KPMG has become the latest firm to publish updated gender pay gap data incorporating partners, following suit from EY and Deloitte.
Overall, the firm reports a 27% median and 42% mean pay gap between all male and female employees, including partners, and a 11% median and 12% mean pay gap at partner level.
KPMG reported a 22.1% median gap and a mean 22.3% gap in December 2017, excluding partners from the calculation.
Bill Michael, chairman of KPMG in the UK, said: “Like many businesses our gender pay gap is driven by having fewer women in senior roles and it will persist until we reach gender parity across all levels of our firm.”
Michael said that improving diversity is a “critical issue” for the firm.
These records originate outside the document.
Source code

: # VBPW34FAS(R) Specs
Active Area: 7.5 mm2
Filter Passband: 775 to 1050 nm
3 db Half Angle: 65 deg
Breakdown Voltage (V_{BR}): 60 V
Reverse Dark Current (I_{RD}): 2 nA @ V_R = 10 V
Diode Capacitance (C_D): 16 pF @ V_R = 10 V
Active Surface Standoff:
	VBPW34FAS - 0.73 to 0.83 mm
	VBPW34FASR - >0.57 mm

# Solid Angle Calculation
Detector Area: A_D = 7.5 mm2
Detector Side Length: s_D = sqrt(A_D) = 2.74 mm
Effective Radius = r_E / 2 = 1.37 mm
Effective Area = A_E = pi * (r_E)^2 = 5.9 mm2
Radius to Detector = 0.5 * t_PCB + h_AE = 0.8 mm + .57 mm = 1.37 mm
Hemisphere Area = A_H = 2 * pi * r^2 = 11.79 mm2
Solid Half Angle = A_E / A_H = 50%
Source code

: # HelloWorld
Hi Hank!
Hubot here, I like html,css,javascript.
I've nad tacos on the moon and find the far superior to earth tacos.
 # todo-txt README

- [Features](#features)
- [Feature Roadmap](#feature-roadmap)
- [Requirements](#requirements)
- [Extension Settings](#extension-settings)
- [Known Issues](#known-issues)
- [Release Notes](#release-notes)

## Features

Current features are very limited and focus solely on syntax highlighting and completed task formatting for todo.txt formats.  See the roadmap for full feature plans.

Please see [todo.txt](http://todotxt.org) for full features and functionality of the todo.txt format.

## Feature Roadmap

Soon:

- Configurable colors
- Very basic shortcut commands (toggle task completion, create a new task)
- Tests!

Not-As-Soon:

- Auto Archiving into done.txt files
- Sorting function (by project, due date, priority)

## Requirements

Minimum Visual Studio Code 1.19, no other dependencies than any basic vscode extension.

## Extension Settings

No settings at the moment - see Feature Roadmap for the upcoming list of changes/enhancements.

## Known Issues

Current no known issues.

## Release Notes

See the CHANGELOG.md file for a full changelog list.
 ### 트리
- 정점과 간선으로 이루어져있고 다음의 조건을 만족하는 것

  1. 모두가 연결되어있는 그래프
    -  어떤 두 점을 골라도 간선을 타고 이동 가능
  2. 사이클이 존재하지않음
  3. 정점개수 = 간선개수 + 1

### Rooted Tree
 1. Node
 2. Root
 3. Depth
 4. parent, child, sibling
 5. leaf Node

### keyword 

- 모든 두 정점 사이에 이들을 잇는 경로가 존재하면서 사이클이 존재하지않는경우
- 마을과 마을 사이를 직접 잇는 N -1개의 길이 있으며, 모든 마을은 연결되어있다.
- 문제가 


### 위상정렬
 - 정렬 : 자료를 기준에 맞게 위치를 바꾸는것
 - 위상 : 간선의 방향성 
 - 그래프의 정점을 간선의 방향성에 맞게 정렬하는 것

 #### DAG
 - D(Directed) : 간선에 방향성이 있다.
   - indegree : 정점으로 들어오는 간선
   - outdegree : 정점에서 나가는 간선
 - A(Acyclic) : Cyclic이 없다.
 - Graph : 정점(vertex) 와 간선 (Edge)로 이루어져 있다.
He added: “Having a diverse mix of talented people to advise our clients is fundamental to our commercial success and we’re looking at every stage of our recruitment and talent management process to help us do that.”
The chairman acknowledged the prevailing issue of women struggling to travel up the corporate pipeline.
He said KPMG was “the first of the Big 4 to achieve gender parity in our graduate hires” and at senior level 29% people promoted to the partnership in 2017 were women and 40% of board members are female.
Despite this, Michael conceded: “We still do not have enough women in middle and senior management roles and our statistics bear this out.”
“To tackle this our leadership has committed substantial resources to better understand the diversity of our business and identify the barriers preventing talented people joining and progressing through our firm.”